Matthew fitou então a televisão, sem saber o que fazer. Não estava com sono, na verdade, estava apavorado demais para isso ainda, o medo de fechar os olhos e sentir aquelas mãos nojentas lhe tocando a pele...

Teve um arrepio, indo logo pegar cobertores para si e então se deitando no sofá, tirando os sapatos. Só então notou que ainda estava com o casaco do guarda. Apertou contra si, um cheiro forte adentrando as narinas, não sabia se era de suor ou de homem mesmo, de pele pura e sem perfume.

Tentou adormecer nas horas que vieram vendo televisão, mas seus olhos simplesmente não pregavam, mesmo que começasse a ter sono, e das poucas vezes que tirou um leve cochilo, imagens de si sendo molestado pelo professor inundavam sua mente como um tsunami ou algo horrível assim, devastador.

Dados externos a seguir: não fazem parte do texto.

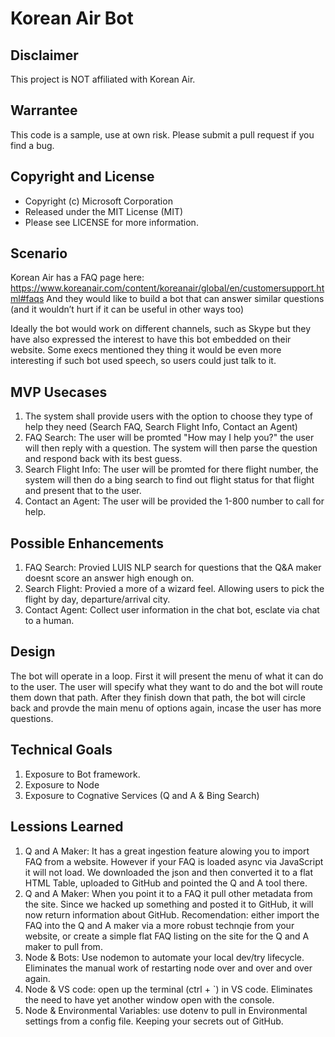Korean Air Bot
==============

Disclaimer
----------
This project is NOT affiliated with Korean Air. 

Warrantee
---------
This code is a sample, use at own risk. Please submit a pull request if you find a bug. 

Copyright and License
----------------------
 - Copyright (c) Microsoft Corporation
 - Released under the MIT License (MIT)
 - Please see LICENSE for more information.

Scenario
----
Korean Air has a FAQ page here: https://www.koreanair.com/content/koreanair/global/en/customersupport.html#faqs And they would like to build a bot that can answer similar questions (and it wouldn’t hurt if it can be useful in other ways too) 
 
Ideally the bot would work on different channels, such as Skype but they have also expressed the interest to have this bot embedded on their website. Some execs mentioned they thing it would be even more interesting if such bot used speech, so users could just talk to it. 

MVP Usecases
--------
1. The system shall provide users with the option to choose they type of help they need (Search FAQ, Search Flight Info, Contact an Agent)
2. FAQ Search: The user will be promted "How may I help you?" the user will then reply with a question. The system will then parse the question and respond back with its best guess.
3. Search Flight Info: The user will be promted for there flight number, the system will then do a bing search to find out flight status for that flight and present that to the user. 
4. Contact an Agent: The user will be provided the 1-800 number to call for help. 

Possible Enhancements
---------------------
1. FAQ Search: Provied LUIS NLP search for questions that the Q&A maker doesnt score an answer high enough on. 
2. Search Flight: Provied a more of a wizard feel. Allowing users to pick the flight by day, departure/arrival city.
3. Contact Agent: Collect user information in the chat bot, esclate via chat to a human.

Design
------
The bot will operate in a loop. First it will present the menu of what it can do to the user. The user will specify what they want to do and the bot will route them down that path. After they finish down that path, the bot will circle back and provde the main menu of options again, incase the user has more questions. 

Technical Goals
---------------
1. Exposure to Bot framework. 
2. Exposure to Node
3. Exposure to Cognative Services (Q and A & Bing Search)

Lessions Learned
----------------
1. Q and A Maker: It has a great ingestion feature alowing you to import FAQ from a website. However if your FAQ is loaded async via JavaScript it will not load. We downloaded the json and then converted it to a flat HTML Table, uploaded to GitHub and pointed the Q and A tool there. 
2. Q and A Maker: When you point it to a FAQ it pull other metadata from the site. Since we hacked up something and posted it to GitHub, it will now return information about GitHub. Recomendation: either import the FAQ into the Q and A maker via a more robust technqie from your website, or create a simple flat FAQ listing on the site for the Q and A maker to pull from. 
3. Node & Bots: Use nodemon to automate your local dev/try lifecycle. Eliminates the manual work of restarting node over and over and over again. 
4. Node & VS code: open up the terminal (ctrl + `) in VS code. Eliminates the need to have yet another window open with the console. 
5. Node & Environmental Variables: use dotenv to pull in Environmental settings from a config file. Keeping your secrets out of GitHub.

Acabou dando pouco mais das 2 da manhã e Matthew ainda ali, os olhos azuis abertos, as olheiras sob os mesmos e a TV quase no mudo para não incomodar exibindo um filme qualquer. Não conseguiria dormir, ele sabia, e ir à escola no dia seguinte tendo passado a noite em claro não lhe agradava nem um pouco.

Revirou-se no sofá, sem saber o que fazer exatamente, com medo e evitando olhar para os cantos da sala agora com a luz apagada, temendo ver o vulto de alguém aproximando-se de si. Um calafrio descendo-lhe pela espinha. Suspiros. Mais um calafrio.

Não queria incomodar, era a última coisa que queria fazer, mas ele estava meio que desesperado já. Se levantou do sofá, desligou a televisão e arrastando uma coberta consigo, foi até onde acreditava ser o quarto do guarda que conhecera naquela tarde de final de agosto, empurrando então a porta de leve e colocando a cabeça para dentro do cômodo totalmente escuro.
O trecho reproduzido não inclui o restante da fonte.